Bavaria: According to the study, meat should be twice as expensive – Bavaria

Organic food is significantly more expensive than food from conventional agriculture, whether in a delicatessen or discounter. “This is only possible because consumers do not have to pay the follow-up costs of conventional agriculture for nature and the environment at the cash register,” is the credo of the Upper Palatinate organic farmer and chairman of the State Association for Organic Farming in Bavaria, Hubert Heigl. If these consequential costs were included in the price of conventional food, Heigl concluded that their price would sometimes double.

Heigl now has the backing of science for this. The industrial engineer Amelie Michalke, who conducts research at the University of Greifswald, and Professor Tobias Gaugler, who teaches business administration at the TU Nuremberg, are analyzing exactly these follow-up costs in a large-scale research project. The most important result: “They are immense,” says Gaugler. “If you add them to the retail prices, a kilogram of conventionally produced minced meat should actually cost 18.84 euros instead of 9.18 euros, which is twice as expensive.”

With cheese, such as Gouda (12.94 euros instead of 7.98 euros), the difference is not quite as dramatic, according to Gaugler, but it is significant. And it is lowest for fruit and vegetables. Conventional apples should cost 1.87 euros instead of 1.69 euros per kilo. All in all, the ecological follow-up costs of agriculture in Germany, at around 90 billion euros per year, are more than four times as high as their gross value added (21 billion euros per year).

Probably the most important reason for this is the immense nitrogen consumption of conventional agriculture when fertilizing. Many farmers fertilize so intensively that the plants on their fields can only partially absorb the nitrogen applied. The excess is converted into nitrate in the soil and settles in the groundwater. However, nitrate is a pollutant which, among other things, is suspected of being able to cause cancer. In many regions of Bavaria, but also in Germany, the nitrate content of the groundwater has long since exceeded the limit values. In order to guarantee clean drinking water, water suppliers have to treat the groundwater in such cases or drill new wells into unpolluted groundwater streams. Both cause high costs, but are not included in the price of conventionally produced food.

The costs of species extinction are immense

Another example of the follow-up costs of conventional agriculture is the use of chemical pesticides.
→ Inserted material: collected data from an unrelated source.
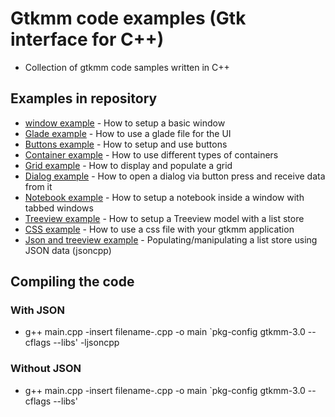 # Gtkmm code examples (Gtk interface for C++)

- Collection of gtkmm code samples written in C++ 

## Examples in repository

- [window example](https://github.com/nix42/gtkmm-code-examples/tree/master/src/window-example) - How to setup a basic window
- [Glade example](https://github.com/nix42/gtkmm-code-examples/tree/master/src/glade-example) - How to use a glade file for the UI
- [Buttons example](https://github.com/nix42/gtkmm-code-examples/tree/master/src/buttons-example) - How to setup and use buttons
- [Container example](https://github.com/nix42/gtkmm-code-examples/tree/master/src/container-example) - How to use different types of containers
- [Grid example](https://github.com/nix42/gtkmm-code-examples/tree/master/src/grid-example) - How to display and populate a grid
- [Dialog example](https://github.com/nix42/gtkmm-code-examples/tree/master/src/dialog-example) - How to open a dialog via button press and receive data from it
- [Notebook example](https://github.com/nix42/gtkmm-code-examples/tree/master/src/notebook-example) - How to setup a notebook inside a window with tabbed windows
- [Treeview example](https://github.com/nix42/gtkmm-code-examples/tree/master/src/treeview-example) - How to setup a Treeview model with a list store
- [CSS example](https://github.com/nix42/gtkmm-code-examples/tree/master/src/css-example) - How to use a css file with your gtkmm application
- [Json and treeview example](https://github.com/nix42/gtkmm-code-examples/tree/master/src/json-treeview-example) - Populating/manipulating a list store using JSON data (jsoncpp)

## Compiling the code
### With JSON
- g++ main.cpp -insert filename-.cpp -o main `pkg-config gtkmm-3.0 --cflags --libs' -ljsoncpp
### Without JSON
- g++ main.cpp -insert filename-.cpp -o main `pkg-config gtkmm-3.0 --cflags --libs'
Herbicides, fungicides and insecticides not only destroy the weeds and pests against which they are applied. Scientists hold them responsible for the dramatic decline in the native animal and plant world as a whole. The consequential costs that society incurs as a result of the loss of species are also considered to be immense. Michalke and Gaugler are currently working on parameters that are as precise as possible so that they can apply them to individual foods.

Of course, there are also ecological follow-up costs in organic farming. Simply because organic farmers also run their machines with diesel and thus blow the greenhouse gas CO₂ into the air. But because organic farmers do not use artificial fertilizers or chemical pesticides, the follow-up costs of organic farming are much lower than those of conventional farming. It also guarantees the preservation of groundwater that is as natural as possible and biodiversity. For the industrial engineer Michalke it is therefore clear: “We need organic farming as a sustainable form of agriculture.”